Jean Grey begins to develop incredible powers that corrupt and turn her into a Dark Phoenix. Now the X-Men will have to decide if the life of a team member is worth more than all of humanity.


Poor X-Men. Despite helping usher in the new era of superhero blockbusters with 2000’s X-Men, the franchise never really gained the respect that something like the Marvel Cinematic Universe so effortlessly did with just a few movies.

And it’s not difficult to see why with the alternating quality of ups (X2, First Class, Logan) and downs (Origins: Wolverine, Apocalypse).

But where does Dark Phoenix fall?

Closer to the downs… much like X-Men: The Last Stand, the previous movie that dealt with Jean Grey’s cosmic powers. In fact, Dark Phoenix has many of the same problems as The Last Stand, even sharing several thematic, visual and storytelling elements.

First time director Simon Kinberg certainly tries his best to add depth and dimension to the story he first helped write in 2007 but being stuffed with too many characters, uninteresting villains, unintentionally funny scenes and intriguing yet underdeveloped ideas leads for this second version to fall into all other sorts of issues.

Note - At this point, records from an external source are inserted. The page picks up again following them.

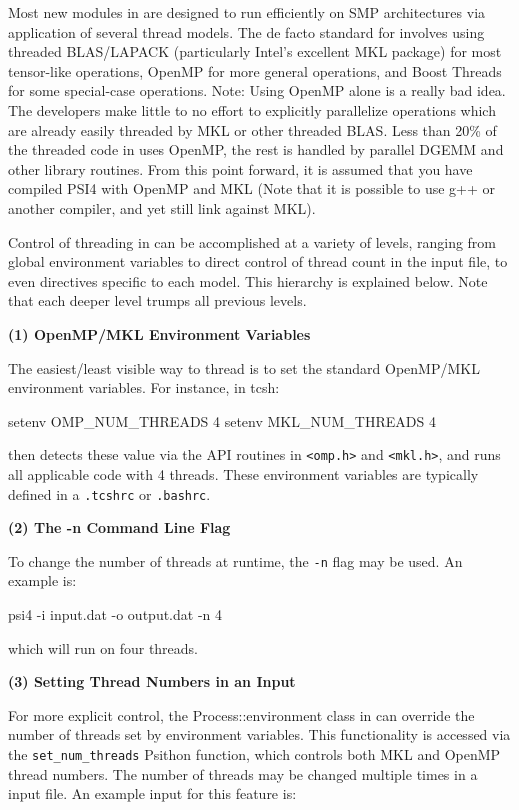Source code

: Most new modules in \PSIfour are designed to run efficiently on SMP architectures
via application of several thread models. The de facto standard for \PSIfour
involves using threaded BLAS/LAPACK (particularly Intel's excellent MKL package)
for most tensor-like operations, OpenMP for more general operations, and Boost
Threads for some special-case operations. Note: Using OpenMP alone is a really
bad idea. The developers make little to no effort to explicitly parallelize
operations which are already easily threaded by MKL or other threaded BLAS. Less
than 20\% of the threaded code in \PSIfour uses OpenMP, the rest is handled by
parallel DGEMM and other library routines. From this point forward, it is
assumed that you have compiled PSI4 with OpenMP and MKL (Note that it is
possible to use g++ or another compiler, and yet still link against MKL).

Control of threading in \PSIfour can be accomplished at a variety of levels,
ranging from global environment variables to direct control of thread count in
the input file, to even directives specific to each model. This hierarchy is
explained below. Note that each deeper level trumps all previous levels.

\flushleft \textbf{(1) OpenMP/MKL Environment Variables}

The easiest/least visible way to thread \PSIfour is to set the standard OpenMP/MKL
environment variables. For instance, in tcsh:
\begin{Snippet}
setenv OMP_NUM_THREADS 4
setenv MKL_NUM_THREADS 4
\end{Snippet}
\PSIfour then detects these value via the API routines in \texttt{<omp.h>} and
\texttt{<mkl.h>}, and runs all applicable code with 4 threads. These environment
variables are typically defined in a \texttt{.tcshrc} or \texttt{.bashrc}.

\flushleft \textbf{(2) The -n Command Line Flag}

To change the number of threads at runtime, the \texttt{-n} flag may be used. An
example is:
\begin{Snippet}
psi4 -i input.dat -o output.dat -n 4
\end{Snippet}
which will run on four threads.

\flushleft \textbf{(3) Setting Thread Numbers in an Input}

For more explicit control, the Process::environment class in \PSIfour can
override the number of threads set by environment variables. This functionality
is accessed via the \texttt{set\_num\_threads} Psithon function, which controls
both MKL and OpenMP thread numbers. The number of threads may be changed
multiple times in a \PSIfour input file. An example input for this feature is:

The great original cast that includes James McAvoy, Michael Fassbender, Jennifer Lawrence and Nicholas Hoult which started strong on X-Men: First Class and remained that way up to even Apocalypse, sadly appear to be going on fumes here with the exception of the always reliable Fassbender and McAvoy, with Lawrence and Hoult given very little to do beside being blue and angry most of the time.

Also, as a tiny aside, it’s always bothered me that these movies started in the 60’s and jumped ahead by a decade in each entry ending in the 90’s here, only for the main cast to look almost identical. I was unaware that everlasting youth was also a part of every mutant.

One aspect Dark Phoenix does much better is, well, the Dark Phoenix herself, Jean Grey. Sophie Turner is given the most developed role as this is very much her story, convincingly conveying the inner and outer struggle Jean is going through trying to comprehend her new powers.

But it looks like the issues stem from an overstuffed script trying to deliver many (interesting) plot threads that are ultimately not developed enough and forgotten in favour of “cool” visual effects shots.

The best example of this is Magneto’s, which presents interesting and complex ideas, with the villain/anti-hero running a refugee island for mutants that want to live in peace. But the thematic notion of a former World War II camp prisoner forced to live in a refugee island in order to protect his kind is never explored more.

Further, how did a character like Magneto, who has fought for the rights of Mutants in all previous films, just be complacent with that arrangement? This type of inconsistent characterisation of the superheroes we’ve come to know in the last 4 films affects almost all the main characters.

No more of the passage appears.